I see so many birthmom blogs of mothers early into the adoption journey blogging all the details of their great open adoption story. I see the same thing with adoptive parents as well. I’m guilty of putting things out there without thinking as well. I’d just like to remind everyone to be cautious when publicly sharing your story. The way you see things may not (probably isn’t) exactly how your child does.

Even so, I would like to share some things that have transpired. I’ll keep things simple out of respect for IKL’s privacy. I won’t imply that I know how she feels. This is just my side of the story and I’ll stick with facts and how I feel.

I learned that some decisions had been made for my daughter, by her adoptive parents, that I did not agree with. I felt there were some definite issues going on and could reasonably correlate adoption to some of them – again, my opinion. As you already know, I had an open adoption, with direct communication with my daughter (phone calls, visits, etc) until she was almost 2 years old. Direct communication, and visits, were cut off at this time.

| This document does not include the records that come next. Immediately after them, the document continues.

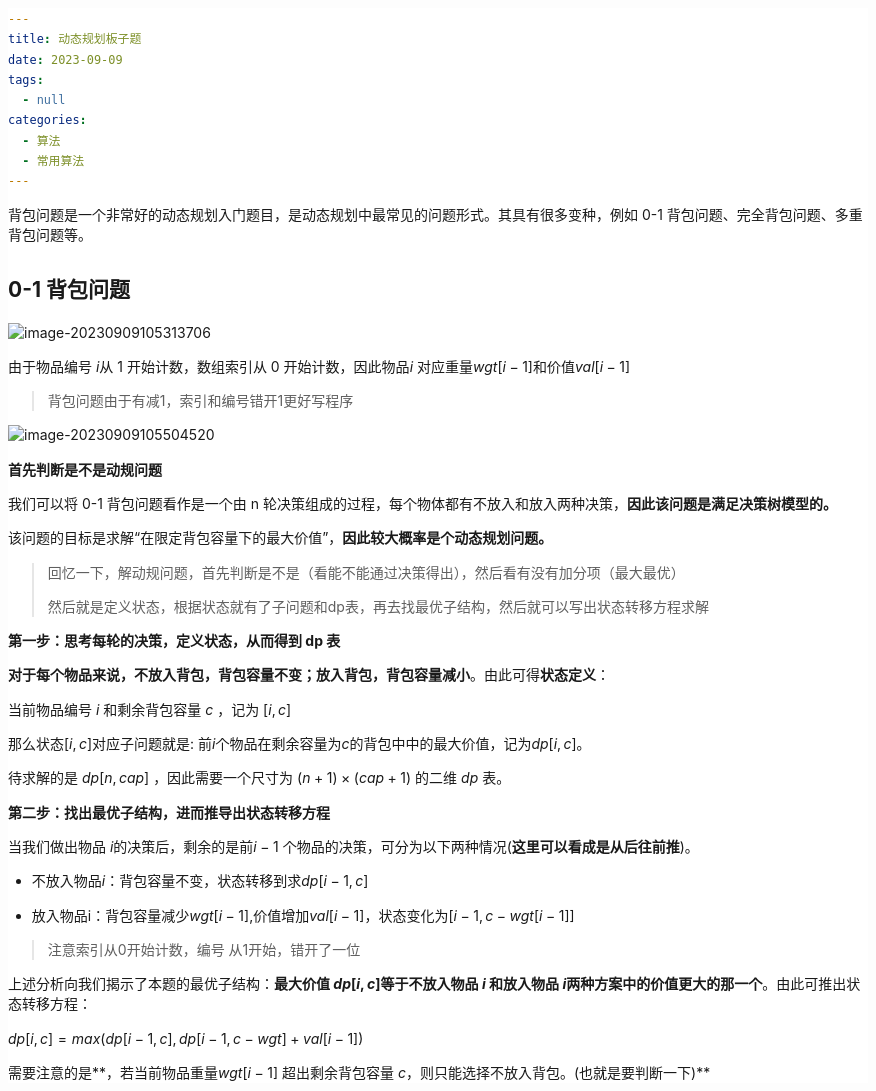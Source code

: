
 ```yaml
---
title: 动态规划板子题
date: 2023-09-09
tags: 
  - null
categories:  
  - 算法
  - 常用算法
---
```


背包问题是一个非常好的动态规划入门题目，是动态规划中最常见的问题形式。其具有很多变种，例如 0-1 背包问题、完全背包问题、多重背包问题等。

## 0-1 背包问题

![image-20230909105313706](https://typora-1309665611.cos.ap-nanjing.myqcloud.com/typora/image-20230909105313706.png)

由于物品编号 $i$从 1 开始计数，数组索引从 0 开始计数，因此物品$i$ 对应重量$wgt[i-1]$和价值$val[i-1]$

> 背包问题由于有减1，索引和编号错开1更好写程序

![image-20230909105504520](https://typora-1309665611.cos.ap-nanjing.myqcloud.com/typora/image-20230909105504520.png)

**首先判断是不是动规问题**

我们可以将 0-1 背包问题看作是一个由 n 轮决策组成的过程，每个物体都有不放入和放入两种决策，**因此该问题是满足决策树模型的。**

该问题的目标是求解“在限定背包容量下的最大价值”，**因此较大概率是个动态规划问题。**

> 回忆一下，解动规问题，首先判断是不是（看能不能通过决策得出），然后看有没有加分项（最大最优）
>
> 然后就是定义状态，根据状态就有了子问题和dp表，再去找最优子结构，然后就可以写出状态转移方程求解

**第一步：思考每轮的决策，定义状态，从而得到 dp 表**

**对于每个物品来说，不放入背包，背包容量不变；放入背包，背包容量减小**。由此可得**状态定义**：

当前物品编号 $i$ 和剩余背包容量 $c$ ，记为 $[i,c]$

那么状态$[i,c]$对应子问题就是: 前$i$个物品在剩余容量为$c$的背包中中的最大价值，记为$dp[i,c]$。

待求解的是 $dp[n,cap]$ ，因此需要一个尺寸为 $(n+1)×(cap+1)$ 的二维 $dp$ 表。

**第二步：找出最优子结构，进而推导出状态转移方程**

当我们做出物品 $i$的决策后，剩余的是前$i-1$ 个物品的决策，可分为以下两种情况(**这里可以看成是从后往前推**)。

- 不放入物品$i$：背包容量不变，状态转移到求$dp[i-1,c]$

- 放入物品i：背包容量减少$wgt[i-1]$,价值增加$val[i-1]$，状态变化为$[i-1,c-wgt[i-1]]$

> 注意索引从0开始计数，编号 从1开始，错开了一位

上述分析向我们揭示了本题的最优子结构：**最大价值 $dp[i,c]$等于不放入物品 $i$ 和放入物品 $i$两种方案中的价值更大的那一个**。由此可推出状态转移方程：

$dp[i,c]=max(dp[i-1,c],dp[i-1,c-wgt]+val[i-1])$

需要注意的是**，若当前物品重量$wgt[i-1]$ 超出剩余背包容量 $c$，则只能选择不放入背包。(也就是要判断一下)**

I still received periodic updates from her adoptive parents, sometimes sporadically, through email and there were a few photo albums mailed over a decade. I saw things through their eyes and while my daughter was becoming old enough to express herself and how she feels, I was not privy to what that may be. I’m going to assume it was the same for her as well.

Where were we? Some decisions were made to address “behavioral problems” and I didn’t agree with those decisions. I felt that the decisions made would reinforce any feelings of rejection or abandonment and wouldn’t really get down to the root of the problem which, I believed, adoption played at least some part in. I do believe her adoptive parents felt they were doing what is best, even if I didn’t agree – and it still didn’t mean it was right or the appropriate course of action. Of course I never expressed this to them for fear of risking communication being cut off altogether.

This started 2 years of emotional hell and the realization that I may have made a huge mistake. My fog began to lift and I found my voice.

At the beginning of that 2 year period, I went out on a limb and asked permission to write to my daughter for the first time. My request was received well and with much enthusiasm. I was hopeful that maybe the door to openness would begin to unlock. Previous attempts and open invitations to Skype, connect via social media, and visit were unanswered. Well, the open invitations to visit (and some even included that my daughter not need to be present if they were uncomfortable with that) were always answered with, “if we’re ever in that state.” So, the warm welcome to write a letter directly to her gave me hope and was something I viewed as promising. After all, regardless of any hard feelings, what’s truly best for my daughter would be for her to NOT be put into a position of Us vs. Them. She should never have to “choose.”

My first letter, written 2 years ago, came about 6 months after I learned of the decisions made as a desperate attempt to help heal any wounds caused by adoption that may not be being acknowledged. Carefully I composed an email, written to her, for her adoptive mom to print out and pass on, explaining, to the best of my ability, why she was relinquished and a little bit of information about what me and her father were like. I had to choose my words carefully as it would be first read by her adoptive mother and father. But I wanted to be honest. Quite the conundrum.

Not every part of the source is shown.